Kedro 0.18.0 strives to reduce the complexity of the project template and get us closer to a stable release of the framework. We've introduced the full micro-packaging workflow 📦, which allows you to import packages, utility functions and existing pipelines into your Kedro project. Integration with IPython and Jupyter has been streamlined in preparation for enhancements to Kedro's interactive workflow. Additionally, the release comes with long-awaited Python 3.9 and 3.10 support 🐍.

Major features and improvements

Framework

  • Added kedro.config.abstract_config.AbstractConfigLoader as an abstract base class for all ConfigLoader implementations. ConfigLoader and TemplatedConfigLoader now inherit directly from this base class.
  • Streamlined the ConfigLoader.get and TemplatedConfigLoader.get API and delegated the actual get method functional implementation to the kedro.config.common module.
  • The hook_manager is no longer a global singleton.

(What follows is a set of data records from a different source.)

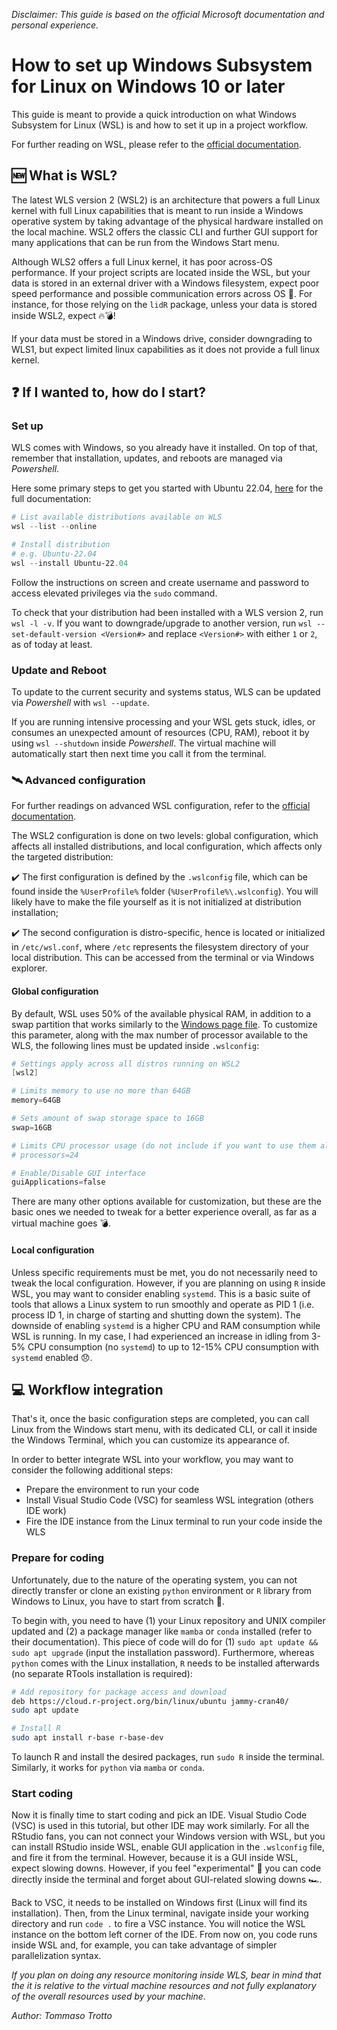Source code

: _Disclaimer: This guide is based on the official Microsoft documentation and personal experience._

# How to set up Windows Subsystem for Linux on Windows 10 or later


This guide is meant to provide a quick introduction on what Windows Subsystem for Linux (WSL) is and how to set it up in a project workflow.

For further reading on WSL, please refer to the [official documentation](https://learn.microsoft.com/en-us/windows/wsl/).


## 🆕 What is WSL?


The latest WLS version 2 (WSL2) is an architecture that powers a full Linux kernel with full Linux capabilities that is meant to run inside a Windows operative system by taking advantage of the physical hardware installed on the local machine. WSL2 offers the classic CLI and further GUI support for many applications that can be run from the Windows Start menu.

Although WLS2 offers a full Linux kernel, it has poor across-OS performance. If your project scripts are located inside the WSL, but your data is stored in an external driver with a Windows filesystem, expect poor speed performance and possible communication errors across OS 🤕. For instance, for those relying on the `lidR` package, unless your data is stored inside WSL2, expect 🔥💣!

If your data must be stored in a Windows drive, consider downgrading to WLS1, but expect limited linux capabilities as it does not provide a full linux kernel.


## ❓ If I wanted to, how do I start?


### Set up


WLS comes with Windows, so you already have it installed. On top of that, remember that installation, updates, and reboots are managed via _Powershell_. 

Here some primary steps to get you started with Ubuntu 22.04, [here](https://learn.microsoft.com/en-us/windows/wsl/install) for the full documentation:

```powershell
# List available distributions available on WLS
wsl --list --online

# Install distribution
# e.g. Ubuntu-22.04
wsl --install Ubuntu-22.04
```

Follow the instructions on screen and create username and password to access elevated privileges via the `sudo` command.

To check that your distribution had been installed with a WLS version 2, run `wsl -l -v`. If you want to downgrade/upgrade to another version, run `wsl --set-default-version <Version#>` and replace `<Version#>` with either `1` or `2`, as of today at least.


### Update and Reboot


To update to the current security and systems status, WLS can be updated via _Powershell_ with `wsl --update`.

If you are running intensive processing and your WSL gets stuck, idles, or consumes an unexpected amount of resources (CPU, RAM), reboot it by using `wsl --shutdown` inside _Powershell_. The virtual machine will automatically start then next time you call it from the terminal.


### 🛰️ Advanced configuration


For further readings on advanced WSL configuration, refer to the [official documentation](https://learn.microsoft.com/en-us/windows/wsl/wsl-config).

The WSL2 configuration is done on two levels: global configuration, which affects all installed distributions, and local configuration, which affects only the targeted distribution:

 ✔️ The first configuration is defined by the `.wslconfig` file, which can be found inside the `%UserProfile%` folder (`%UserProfile%\.wslconfig`). You will likely have to make the file yourself as it is not initialized at distribution installation;

 ✔️ The second configuration is distro-specific, hence is located or initialized in `/etc/wsl.conf`, where `/etc` represents the filesystem directory of your local distribution. This can be accessed from the terminal or via Windows explorer.


#### Global configuration

By default, WSL uses 50% of the available physical RAM, in addition to a swap partition that works similarly to the [Windows page file](https://learn.microsoft.com/en-us/troubleshoot/windows-client/performance/introduction-to-the-page-file). To customize this parameter, along with the max number of processor available to the WLS, the following lines must be updated inside `.wslconfig`:

```powershell
# Settings apply across all distros running on WSL2
[wsl2]

# Limits memory to use no more than 64GB
memory=64GB

# Sets amount of swap storage space to 16GB
swap=16GB

# Limits CPU processor usage (do not include if you want to use them all)
# processors=24

# Enable/Disable GUI interface
guiApplications=false
```

There are many other options available for customization, but these are the basic ones we needed to tweak for a better experience overall, as far as a virtual machine goes 💣.


#### Local configuration

Unless specific requirements must be met, you do not necessarily need to tweak the local configuration. However, if you are planning on using `R` inside WSL, you may want to consider enabling `systemd`. This is a basic suite of tools that allows a Linux system to run smoothly and operate as PID 1 (i.e. process ID 1, in charge of starting and shutting down the system). The downside of enabling `systemd` is a higher CPU and RAM consumption while WSL is running. In my case, I had experienced an increase in idling from 3-5% CPU consumption (no `systemd`) to up to 12-15% CPU consumption with `systemd` enabled 😞.


## 💻 Workflow integration


That's it, once the basic configuration steps are completed, you can call Linux from the Windows start menu, with its dedicated CLI, or call it inside the Windows Terminal, which you can customize its appearance of.

In order to better integrate WSL into your workflow, you may want to consider the following additional steps:

* Prepare the environment to run your code
* Install Visual Studio Code (VSC) for seamless WSL integration (others IDE work)
* Fire the IDE instance from the Linux terminal to run your code inside the WLS


### Prepare for coding


Unfortunately, due to the nature of the operating system, you can not directly transfer or clone an existing `python` environment or `R` library from Windows to Linux, you have to start from scratch 🙂. 

To begin with, you need to have (1) your Linux repository and UNIX compiler updated and (2) a package manager like `mamba` or `conda` installed (refer to their documentation). This piece of code will do for (1) `sudo apt update && sudo apt upgrade` (input the installation password). Furthermore, whereas `python` comes with the Linux installation, `R` needs to be installed afterwards (no separate RTools installation is required):

```sh
# Add repository for package access and download
deb https://cloud.r-project.org/bin/linux/ubuntu jammy-cran40/
sudo apt update

# Install R
sudo apt install r-base r-base-dev
```

To launch R and install the desired packages, run `sudo R` inside the terminal. Similarly, it works for `python` via `mamba` or `conda`.


### Start coding

Now it is finally time to start coding and pick an IDE. Visual Studio Code (VSC) is used in this tutorial, but other IDE may work similarly. For all the RStudio fans, you can not connect your Windows version with WSL, but you can install RStudio inside WSL, enable GUI application in the `.wslconfig` file, and fire it from the terminal. However, because it is a GUI inside WSL, expect slowing downs. However, if you feel "experimental" 🧪 you can code directly inside the terminal and forget about GUI-related slowing downs 🏎️. 

Back to VSC, it needs to be installed on Windows first (Linux will find its installation). Then, from the Linux terminal, navigate inside your working directory and run `code .` to fire a VSC instance. You will notice the WSL instance on the bottom left corner of the IDE. From now on, you code runs inside WSL and, for example, you can take advantage of simpler parallelization syntax.

_If you plan on doing any resource monitoring inside WLS, bear in mind that the it is relative to the virtual machine resources and not fully explanatory of the overall resources used by your machine._


_Author: Tommaso Trotto_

The hook_manager lifecycle is now managed by the KedroSession, and a new hook_manager will be created every time a session is instantiated.
  • Added support for specifying parameters mapping in pipeline() without the params: prefix.
  • Added new API Pipeline.filter() (previously in KedroContext._filter_pipeline()) to filter parts of a pipeline.
  • Added username to Session store for logging during Experiment Tracking.
  • A packaged Kedro project can now be imported and run from another Python project as following:
from my_package.__main__ import main

main(
    ["--pipleine", "my_pipeline"]
)  # or just main() if no parameters are needed for the run

Project template

  • Removed cli.py from the Kedro project template. By default, all CLI commands, including kedro run, are now defined on the Kedro framework side. You can still define custom CLI commands by creating your own cli.py.
  • Removed hooks.py from the Kedro project template. Registration hooks have been removed in favour of settings.py configuration, but you can still define execution timeline hooks by creating your own hooks.py.
  • Removed .ipython directory from the Kedro project template. The IPython/Jupyter workflow no longer uses IPython profiles; it now uses an IPython extension.
  • The default kedro run configuration environment names can now be set in settings.py using the CONFIG_LOADER_ARGS variable. The relevant keyword arguments to supply are base_env and default_run_env, which are set to base and local respectively by default.

DataSets

  • Added the following new datasets:
Type Description Location
pandas.XMLDataSet Read XML into Pandas DataFrame. Write Pandas DataFrame to XML kedro.extras.datasets.pandas
networkx.GraphMLDataSet Work with NetworkX using GraphML files kedro.extras.datasets.networkx
networkx.GMLDataSet Work with NetworkX using Graph Modelling Language files kedro.extras.datasets.networkx
redis.PickleDataSet loads/saves data from/to a Redis database kedro.extras.datasets.redis
  • Added partitionBy support and exposed save_args for SparkHiveDataSet.
  • Exposed open_args_save in fs_args for pandas.ParquetDataSet.
  • Refactored the load and save operations for pandas datasets in order to leverage pandas own API and delegate fsspec operations to them. This reduces the need to have our own fsspec wrappers.
  • Merged pandas.AppendableExcelDataSet into pandas.ExcelDataSet.
  • Added save_args to feather.FeatherDataSet.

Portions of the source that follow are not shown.